Every line that contains "automaatselt" must be located and copied from the data.

[Stored data]
BEGIN
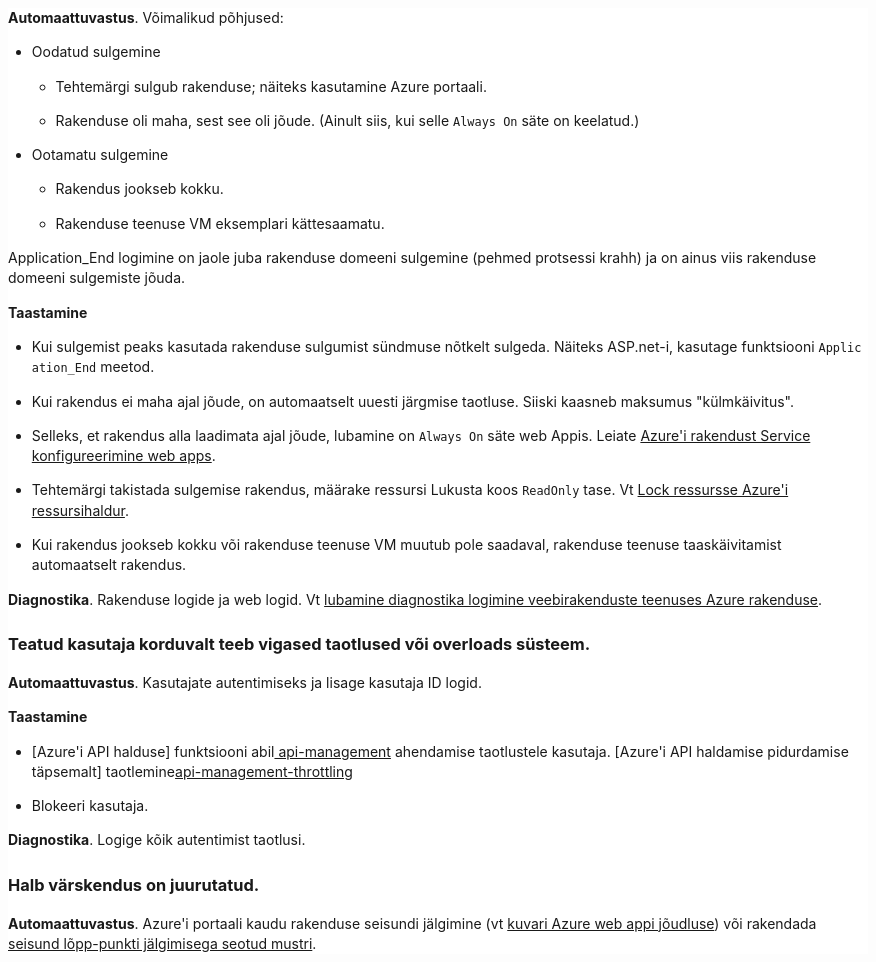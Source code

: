 **Automaattuvastus**. Võimalikud põhjused:

- Oodatud sulgemine
    
    - Tehtemärgi sulgub rakenduse; näiteks kasutamine Azure portaali.

    - Rakenduse oli maha, sest see oli jõude. (Ainult siis, kui selle `Always On` säte on keelatud.)

- Ootamatu sulgemine

    - Rakendus jookseb kokku.

    - Rakenduse teenuse VM eksemplari kättesaamatu.


Application_End logimine on jaole juba rakenduse domeeni sulgemine (pehmed protsessi krahh) ja on ainus viis rakenduse domeeni sulgemiste jõuda.

**Taastamine**

- Kui sulgemist peaks kasutada rakenduse sulgumist sündmuse nõtkelt sulgeda. Näiteks ASP.net-i, kasutage funktsiooni `Application_End` meetod.

- Kui rakendus ei maha ajal jõude, on automaatselt uuesti järgmise taotluse. Siiski kaasneb maksumus "külmkäivitus". 

- Selleks, et rakendus alla laadimata ajal jõude, lubamine on `Always On` säte web Appis. Leiate [Azure'i rakendust Service konfigureerimine web apps][app-service-configure].

- Tehtemärgi takistada sulgemise rakendus, määrake ressursi Lukusta koos `ReadOnly` tase. Vt [Lock ressursse Azure'i ressursihaldur][rm-locks].

- Kui rakendus jookseb kokku või rakenduse teenuse VM muutub pole saadaval, rakenduse teenuse taaskäivitamist automaatselt rakendus. 


**Diagnostika**. Rakenduse logide ja web logid. Vt [lubamine diagnostika logimine veebirakenduste teenuses Azure rakenduse][app-service-logging].


### <a name="a-particular-user-repeatedly-makes-bad-requests-or-overloads-the-system"></a>Teatud kasutaja korduvalt teeb vigased taotlused või overloads süsteem. 

**Automaattuvastus**. Kasutajate autentimiseks ja lisage kasutaja ID logid.

**Taastamine**

- [Azure'i API halduse] funktsiooni abil[ api-management] ahendamise taotlustele kasutaja. [Azure'i API haldamise pidurdamise täpsemalt] taotlemine[api-management-throttling]

- Blokeeri kasutaja.

**Diagnostika**. Logige kõik autentimist taotlusi.


### <a name="a-bad-update-was-deployed"></a>Halb värskendus on juurutatud.

**Automaattuvastus**. Azure'i portaali kaudu rakenduse seisundi jälgimine (vt [kuvari Azure web appi jõudluse][app-insights-web-apps]) või rakendada [seisund lõpp-punkti jälgimisega seotud mustri][health-endpoint-monitoring-pattern].


[api-management]: https://azure.microsoft.com/documentation/services/api-management/
[api-management-throttling]: ../api-management/api-management-sample-flexible-throttling.md
[app-insights]: ../application-insights/app-insights-overview.md
[app-insights-web-apps]: ../application-insights/app-insights-azure-web-apps.md
[app-service-configure]: ../app-service-web/web-sites-configure.md
[app-service-logging]: ../app-service-web/web-sites-enable-diagnostic-log.md
[app-service-slots]: ../app-service-web/web-sites-staged-publishing.md
[auto-rest-client-retry]: https://github.com/Azure/autorest/blob/master/Documentation/clients-retry.md
[azure-activity-logs]: ../monitoring-and-diagnostics/monitoring-overview-activity-logs.md
[azure-alerts]: ../monitoring-and-diagnostics/insights-alerts-portal.md
[azure-log-analytics]: ../log-analytics/log-analytics-overview.md
[BrokeredMessage.TimeToLive]: https://msdn.microsoft.com/library/microsoft.servicebus.messaging.brokeredmessage.timetolive.aspx
[cassandra-error-handling]: http://www.datastax.com/dev/blog/cassandra-error-handling-done-right
[circuit-breaker]: https://msdn.microsoft.com/library/dn589784.aspx
[docdb-multi-region]: ../documentdb/documentdb-developing-with-multiple-regions.md
[elasticsearch-azure]: guidance-elasticsearch-running-on-azure.md
[elasticsearch-client]: https://www.elastic.co/guide/en/elasticsearch/client/index.html
[health-endpoint-monitoring-pattern]: https://msdn.microsoft.com/library/dn589789.aspx
[onstop-events]: https://azure.microsoft.com/blog/the-right-way-to-handle-azure-onstop-events/
[lb-monitor]: ../load-balancer/load-balancer-monitor-log.md
[lb-probe]: ../load-balancer/load-balancer-custom-probe-overview.md#learn-about-the-types-of-probes
[new-relic]: https://newrelic.com/
[priority-queue-pattern]: https://msdn.microsoft.com/library/dn589794.aspx
[queue-based-load-leveling]: https://msdn.microsoft.com/library/dn589783.aspx
[QuotaExceededException]: https://msdn.microsoft.com/library/azure/microsoft.servicebus.messaging.quotaexceededexception.aspx
[ra-web-apps-basic]: guidance-web-apps-basic.md
[redis-monitor]: ../redis-cache/cache-how-to-monitor.md
[redis-retry]: ../best-practices-retry-service-specific.md#cache-redis-retry-guidelines
[resilience-by-design-pdf]: http://download.microsoft.com/download/D/8/C/D8C599A4-4E8A-49BF-80EE-FE35F49B914D/Resilience_by_Design_for_Cloud_Services_White_Paper.pdf
[RoleEntryPoint.OnStop]: https://msdn.microsoft.com/library/azure/microsoft.windowsazure.serviceruntime.roleentrypoint.onstop.aspx
[RoleEnvironment.Stopping]: https://msdn.microsoft.com/library/azure/microsoft.windowsazure.serviceruntime.roleenvironment.stopping.aspx
[rm-locks]: ../resource-group-lock-resources.md
[sb-dead-letter-queue]: ../service-bus-messaging/service-bus-dead-letter-queues.md
[sb-georeplication-sample]: https://github.com/Azure-Samples/azure-servicebus-messaging-samples/tree/master/GeoReplication
[sb-messagingexception-class]: https://msdn.microsoft.com/library/azure/microsoft.servicebus.messaging.messagingexception.aspx
[sb-messaging-exceptions]: ../service-bus-messaging/service-bus-messaging-exceptions.md
[sb-outages]: ../service-bus/service-bus-outages-disasters.md#protecting-queues-and-topics-against-datacenter-outages-or-disasters
[sb-partition]: ../service-bus-messaging/service-bus-partitioning.md
[sb-poison-message]: ../app-service-web/websites-dotnet-webjobs-sdk-storage-queues-how-to.md#poison
[sb-retry]: ../best-practices-retry-service-specific.md#service-bus-retry-guidelines
[search-sdk]: https://msdn.microsoft.com/library/dn951165.aspx
[scheduler-agent-supervisor]: https://msdn.microsoft.com/library/dn589780.aspx
[search-analytics]: ../search/search-traffic-analytics.md
[sql-db-audit]: ../sql-database/sql-database-auditing-get-started.md
[sql-db-errors]: ../sql-database/sql-database-develop-error-messages.md#resource-governanance-errors
[sql-db-failover]: ../sql-database/sql-database-geo-replication-failover-portal.md
[sql-db-limits]: ../sql-database/sql-database-resource-limits.md
[sql-db-replication]: ../sql-database/sql-database-geo-replication-overview.md
[storage-metrics]: https://msdn.microsoft.com/library/dn782843.aspx
[storage-replication]: ../storage/storage-redundancy.md
[Storage.RetryPolicies]: https://msdn.microsoft.com/library/microsoft.windowsazure.storage.retrypolicies.aspx
[sys.event_log]: https://msdn.microsoft.com/library/dn270018.aspx
[throttling-pattern]: https://msdn.microsoft.com/library/dn589798.aspx
[web-jobs]: ../app-service-web/web-sites-create-web-jobs.md
[web-jobs-shutdown]: ../app-service-web/websites-dotnet-webjobs-sdk-storage-queues-how-to.md#graceful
END
EXERCISE RESPONSE:
- Kui rakendus ei maha ajal jõude, on automaatselt uuesti järgmise taotluse. Siiski kaasneb maksumus "külmkäivitus". 
- Kui rakendus jookseb kokku või rakenduse teenuse VM muutub pole saadaval, rakenduse teenuse taaskäivitamist automaatselt rakendus. 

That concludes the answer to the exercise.